Top takeaways AREC 2023 – Day 2

Day 1 at AREC 2023 was a tough act to follow, but Day 2 certainly turned up the inspiration, motivation and real life impact of digging deep and committing to your goals. Olympic gold medallist and media personality Caitlyn Jenner gave an insightful reflection on her sporting career and the impact believing in yourself can have, while former think tank CEO Susan Scott shared some valuable tips on how agents can approach difficult conversations. Here are all of our Day 2 highlights….

Caitlyn Jenner – Believe in the power of you

Olympic gold medallist Caitlyn Jenner’s message to the 4000-plus agents at Day 2 of AREC yesterday was simple – “believe in the power of you”
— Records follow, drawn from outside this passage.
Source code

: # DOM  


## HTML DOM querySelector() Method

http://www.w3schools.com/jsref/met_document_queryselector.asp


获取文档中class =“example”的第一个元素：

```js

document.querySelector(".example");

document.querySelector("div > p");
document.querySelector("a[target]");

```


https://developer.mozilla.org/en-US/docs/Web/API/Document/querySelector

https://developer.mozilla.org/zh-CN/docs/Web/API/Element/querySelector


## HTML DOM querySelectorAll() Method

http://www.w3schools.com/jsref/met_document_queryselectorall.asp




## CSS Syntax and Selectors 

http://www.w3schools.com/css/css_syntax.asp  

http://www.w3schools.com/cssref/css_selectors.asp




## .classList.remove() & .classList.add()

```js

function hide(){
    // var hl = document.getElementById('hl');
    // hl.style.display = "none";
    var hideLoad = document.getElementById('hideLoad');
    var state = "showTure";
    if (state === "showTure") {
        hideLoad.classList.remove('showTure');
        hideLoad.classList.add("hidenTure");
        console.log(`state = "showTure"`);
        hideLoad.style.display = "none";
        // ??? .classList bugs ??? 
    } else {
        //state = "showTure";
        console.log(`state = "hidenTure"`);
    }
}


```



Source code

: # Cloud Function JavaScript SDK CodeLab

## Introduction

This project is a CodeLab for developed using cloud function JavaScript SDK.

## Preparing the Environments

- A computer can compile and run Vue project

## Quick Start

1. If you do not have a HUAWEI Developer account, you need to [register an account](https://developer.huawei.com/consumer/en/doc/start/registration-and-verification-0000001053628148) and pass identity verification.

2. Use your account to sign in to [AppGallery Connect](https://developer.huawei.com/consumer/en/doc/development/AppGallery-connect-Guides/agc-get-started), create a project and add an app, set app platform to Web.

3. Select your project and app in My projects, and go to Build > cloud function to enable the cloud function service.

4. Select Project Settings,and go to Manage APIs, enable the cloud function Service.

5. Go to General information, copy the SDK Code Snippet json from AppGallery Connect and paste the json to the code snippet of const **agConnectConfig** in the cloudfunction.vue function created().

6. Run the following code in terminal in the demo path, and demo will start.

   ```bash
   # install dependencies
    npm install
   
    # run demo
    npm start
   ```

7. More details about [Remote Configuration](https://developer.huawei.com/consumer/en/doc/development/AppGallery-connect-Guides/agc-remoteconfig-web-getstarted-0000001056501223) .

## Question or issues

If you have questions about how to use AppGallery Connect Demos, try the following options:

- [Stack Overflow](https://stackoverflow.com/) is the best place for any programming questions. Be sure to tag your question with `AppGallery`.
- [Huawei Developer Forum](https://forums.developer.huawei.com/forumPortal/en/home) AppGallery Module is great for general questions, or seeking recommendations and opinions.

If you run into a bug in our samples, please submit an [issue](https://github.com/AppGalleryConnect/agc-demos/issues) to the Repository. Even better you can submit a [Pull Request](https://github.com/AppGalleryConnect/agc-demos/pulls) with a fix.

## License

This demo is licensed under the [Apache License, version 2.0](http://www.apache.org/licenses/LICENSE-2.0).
Jenner, who won gold in the decathlon at the 1976 Montreal Olympics, said everyone has the potential to do tremendous things.

“I call it finding the champion within,” she said.

“I firmly believe that everybody has that champion that lives down deep inside them that can overcome tremendous obstacles and do great things with their lives.”

To achieve this, Jenner said her four key words for success were:

  • Gamble – “Gamble your best shot in life, dare to take risks. Life has got to be an adventure, or it’s nothing.”
  • Cheat – “Surround yourself with positive people, uplifting people. People that want to see you do well.”
  • Lie – “Lie in the arms of those that you love. When it comes right down to it, all we have is one another.”
  • Steal – “Steal every moment of happiness. Live every day as if it was your last, because we never know when that day is going to come.”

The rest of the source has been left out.